Nevertheless I still feel we should think about the approach taken to avoid entering accept() from the isr. This is what happens without the guards:

  • bytes arrive for the 1st time from the host
  • the isr fills up the serial rx buffer, it can't free the fifo because it can only write 511 bytes and it has 512 bytes available.
  • the sketch performs SerialUSB.read() so it reads 1 byte.
  • so we end up in accept() which calls USBD_Recv(). This function automatically frees the fifo if we read the last byte from it! I think this is where the problem lies. This causes a new irq to arrive while we are still in our loop and did not yet update the head ptr of the rx buffer.

Therefore I tried with the function UDD_Recv8(): it does not automatically free the fifo, so we can finish our loop and call udd_ack_fifocon(CDC_RX) when we are done accessing the state in rx buffer.

I could not see the problem yesterday, but now, after seeing your fix, I can.
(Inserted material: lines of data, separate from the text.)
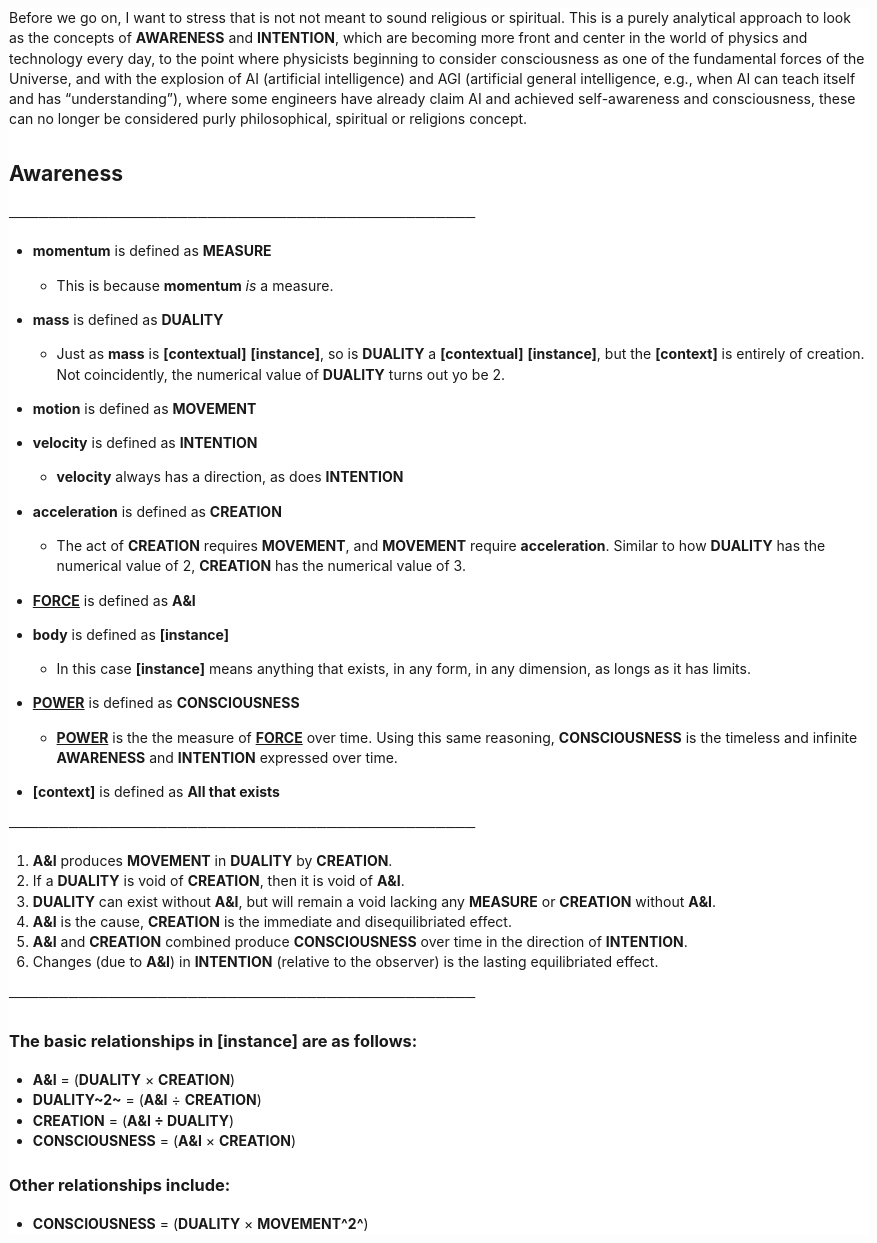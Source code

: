 Before we go on, I want to stress that is not not meant to sound religious or spiritual.  This is a purely analytical approach to look as the concepts of **AWARENESS** and **INTENTION**, which are becoming more front and center in the world of physics and technology every day, to the point where physicists beginning to consider consciousness as one of the fundamental forces of the Universe, and with the explosion of AI (artificial intelligence) and AGI (artificial general intelligence, e.g., when AI can teach itself and has “understanding”), where some engineers have already claim AI and achieved self-awareness and consciousness, these can no longer be considered purly philosophical, spiritual or religions concept.

## Awareness

**───────────────────────────────────────────────**

- **momentum** is defined as **MEASURE**
  - This is because **momentum** *is* a measure.

- **mass** is defined as **DUALITY**
  - Just as **mass** is **[contextual]** **[instance]**, so is **DUALITY** a **[contextual]** **[instance]**, but the **[context]** is entirely of creation.  Not coincidently, the numerical value of **DUALITY** turns out yo be 2.

- **motion** is defined as **MOVEMENT**
- **velocity** is defined as **INTENTION**
  - **velocity** always has a direction, as does **INTENTION**

- **acceleration** is defined as **CREATION**
  - The act of **CREATION** requires **MOVEMENT**, and **MOVEMENT** require **acceleration**.  Similar to how **DUALITY** has the numerical value of 2, **CREATION** has the numerical value of 3.

- **<u>FORCE</u>** is defined as **A&I**
- **body** is defined as **[instance]**
  - In this case **[instance]** means anything that exists, in any form, in any dimension, as longs as it has limits.

- **<u>POWER</u>** is defined as **CONSCIOUSNESS**
  - **<u>POWER</u>** is the the measure of **<u>FORCE</u>** over time. Using this same reasoning, **CONSCIOUSNESS** is the timeless and infinite **AWARENESS** and **INTENTION** expressed over time.

- **[context]** is defined as **All that exists**

**───────────────────────────────────────────────** 

1) **A&I** produces **MOVEMENT** in **DUALITY** by **CREATION**.  
4) If a **DUALITY** is void of **CREATION**, then it is void of **A&I**.
4) **DUALITY** can exist without **A&I**, but will remain a void lacking any **MEASURE** or **CREATION** without **A&I**. 
4) **A&I** is the cause, **CREATION** is the immediate and disequilibriated effect.
5) **A&I** and **CREATION** combined produce **CONSCIOUSNESS** over time in the direction of **INTENTION**.
6) Changes (due to **A&I**) in **INTENTION** (relative to the observer) is the lasting equilibriated effect.

**───────────────────────────────────────────────**

### The basic relationships in [instance] are as follows:
- **A&I**  =  (**DUALITY** × **CREATION**)
- **DUALITY~2~**  =  (**A&I** ÷ **CREATION**)
- **CREATION**  =  (**A&I ÷ DUALITY**)
- **CONSCIOUSNESS**  =  (**A&I** × **CREATION**)
### Other relationships include:
- **CONSCIOUSNESS**  =  (**DUALITY** × **MOVEMENT^2^**)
Following code works without guards:

void Serial_::accept(void)
{
        ring_buffer *buffer = &cdc_rx_buffer;
        uint32_t i = (uint32_t)(buffer->head+1) % CDC_SERIAL_BUFFER_SIZE;

        if (!USBD_Available(CDC_RX))
                return;

        // if we should be storing the received character into the location
        // just before the tail (meaning that the head would advance to the
        // current location of the tail), we're about to overflow the buffer
        // and so we don't write the character or advance the head.
        while (i != buffer->tail) {
                // UDD_Recv8() does not automatically free fifo
                uint32_t c = UDD_Recv8(CDC_RX & 0xF); 
                buffer->buffer[buffer->head] = c;
                buffer->head = i;

                if (!USBD_Available(CDC_RX)) {
                        udd_ack_fifocon(CDC_RX);
                        break;
                }
                i = (i + 1) % CDC_SERIAL_BUFFER_SIZE;
        }
}

Safer would be to disable the rx interrupt during accept(). The various low level api's like USBD_Recv() already do something like that via the LockEP class. (though I don't like the idea to use a class for this)
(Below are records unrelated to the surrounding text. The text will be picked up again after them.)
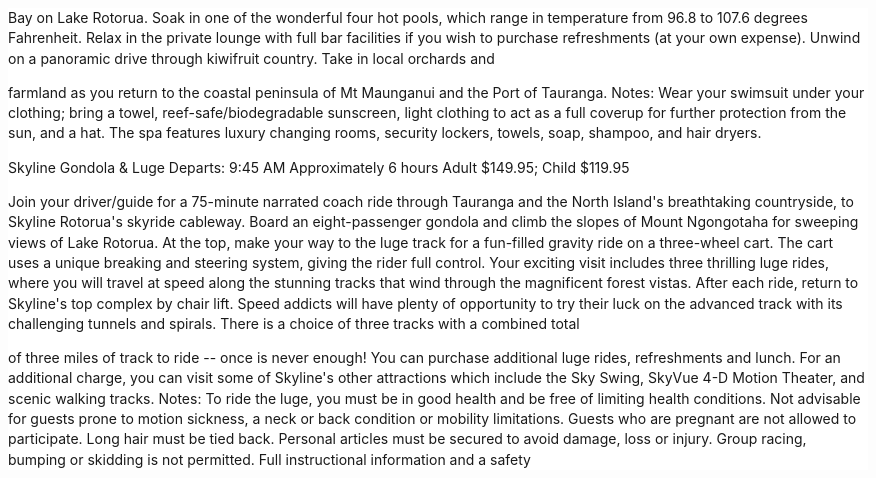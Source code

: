 Bay on Lake Rotorua. Soak in one of the
wonderful four hot pools, which range in
temperature from 96.8 to 107.6 degrees
Fahrenheit. Relax in the private lounge with
full bar facilities if you wish to purchase
refreshments (at your own expense).
Unwind on a panoramic drive through
kiwifruit country. Take in local orchards and

farmland as you return to the coastal
peninsula of Mt Maunganui and the Port of
Tauranga.
Notes:
Wear your swimsuit under your clothing;
bring a towel, reef-safe/biodegradable
sunscreen, light clothing to act as a full coverup for further protection from the sun, and a
hat. The spa features luxury changing rooms,
security lockers, towels, soap, shampoo, and
hair dryers.

Skyline Gondola & Luge
Departs: 9:45 AM
Approximately 6 hours
Adult $149.95; Child $119.95

Join your driver/guide for a 75-minute
narrated coach ride through Tauranga and
the North Island's breathtaking countryside,
to Skyline Rotorua's skyride cableway. Board
an eight-passenger gondola and climb the
slopes of Mount Ngongotaha for sweeping
views of Lake Rotorua.
At the top, make your way to the luge track
for a fun-filled gravity ride on a three-wheel
cart. The cart uses a unique breaking and
steering system, giving the rider full control.
Your exciting visit includes three thrilling
luge rides, where you will travel at speed
along the stunning tracks that wind through
the magnificent forest vistas. After each ride,
return to Skyline's top complex by chair lift.
Speed addicts will have plenty of opportunity
to try their luck on the advanced track with its
challenging tunnels and spirals. There is a
choice of three tracks with a combined total

of three miles of track to ride -- once is never
enough!
You can purchase additional luge rides,
refreshments and lunch. For an additional
charge, you can visit some of Skyline's other
attractions which include the Sky Swing,
SkyVue 4-D Motion Theater, and scenic
walking tracks.
Notes:
To ride the luge, you must be in good health
and be free of limiting health conditions. Not
advisable for guests prone to motion sickness,
a neck or back condition or mobility
limitations. Guests who are pregnant are not
allowed to participate. Long hair must be tied
back. Personal articles must be secured to
avoid damage, loss or injury. Group racing,
bumping or skidding is not permitted. Full
instructional information and a safety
Let us further think about this...

It's not amazingly fast (I am getting a 7MByte file through in about 50s) but it is reliable

Indeed, consuming these bytes one by one is really inefficient. But now we have something reliable, we can think about optimization strategies.
B.t.w if we define CDC_SERIAL_BUFFER_SIZE as 513, would this be noticable? (then we have room to accept an entire fifo bank).

513-byte buffers might cause the compiler to calculate all those % operators by division. In any case I did try the code with 2048-byte buffers, but got data loss for some unknown reason. I'll have to look into that further (I can't think of any logical reason why it should happen). Shortening the buffer down to 4 bytes surprisingly didn't cause much of a performance hit.

We aren't being bottlenecked by write speed - I get nearly 10MByte/sec from the Due to the computer and transferred 800MBytes with perfect reliability.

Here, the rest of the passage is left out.